Kratzke also testified in his deposition that, in his view, individual cells cannot, by definition, be injured, because "injury" is a term that he reserves for major systemic diseases and traumas. Nevertheless, he acknowledged that other physicians do speak in terms of "damage" being done to cellular DNA. He also agreed that the term "injury" is too ambiguous to be medically useful when talking about changes to cellular DNA, and he acknowledged that the lung cells of a person who has been exposed to asbestos fibers are not "normal," even during the pre-malignancy period when cancer progenitor cells are accumulating mutations.

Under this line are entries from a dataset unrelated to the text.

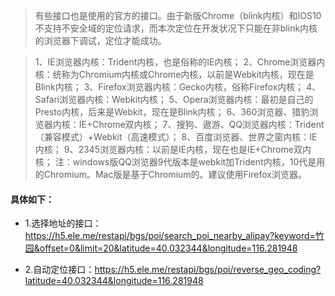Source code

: > 有些接口也是使用的官方的接口。由于新版Chrome（blink内核）和IOS10不支持不安全域的定位请求，而本次定位在开发状况下只能在非blink内核的浏览器下调试，定位才能成功。

> 1、IE浏览器内核：Trident内核，也是俗称的IE内核； 
> 2、Chrome浏览器内核：统称为Chromium内核或Chrome内核，以前是Webkit内核，现在是Blink内核； 
> 3、Firefox浏览器内核：Gecko内核，俗称Firefox内核； 
> 4、Safari浏览器内核：Webkit内核； 
> 5、Opera浏览器内核：最初是自己的Presto内核，后来是Webkit，现在是Blink内核； 
> 6、360浏览器、猎豹浏览器内核：IE+Chrome双内核； 
> 7、搜狗、遨游、QQ浏览器内核：Trident（兼容模式）+Webkit（高速模式）；
> 8、百度浏览器、世界之窗内核：IE内核； 
> 9、2345浏览器内核：以前是IE内核，现在也是IE+Chrome双内核；
> 注：windows版QQ浏览器9代版本是webkit加Trident内核，10代是用的Chromium。Mac版是基于Chromium的。建议使用Firefox浏览器。

#### 具体如下：

- 1.选择地址的接口：https://h5.ele.me/restapi/bgs/poi/search_poi_nearby_alipay?keyword=竹园&offset=0&limit=20&latitude=40.032344&longitude=116.281948

- 2.自动定位接口：https://h5.ele.me/restapi/bgs/poi/reverse_geo_coding?latitude=40.032344&longitude=116.281948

Kratzke's opinions, then, were of two types. Empirically, he conceded that asbestos fibers harm the lungs in various ways, almost from the outset. Asbestos causes tissue inflammation, cellular division, and the release of toxins, all of which contribute to and are a but-for cause of the eventual development of asbestos related malignancies in neighboring cells. Semantically, however, Kratzke indicated that oncologists such as himself would not characterize such harms as "injuries" or "diseases" until such time as the cellular damage actually manifests as a malignancy.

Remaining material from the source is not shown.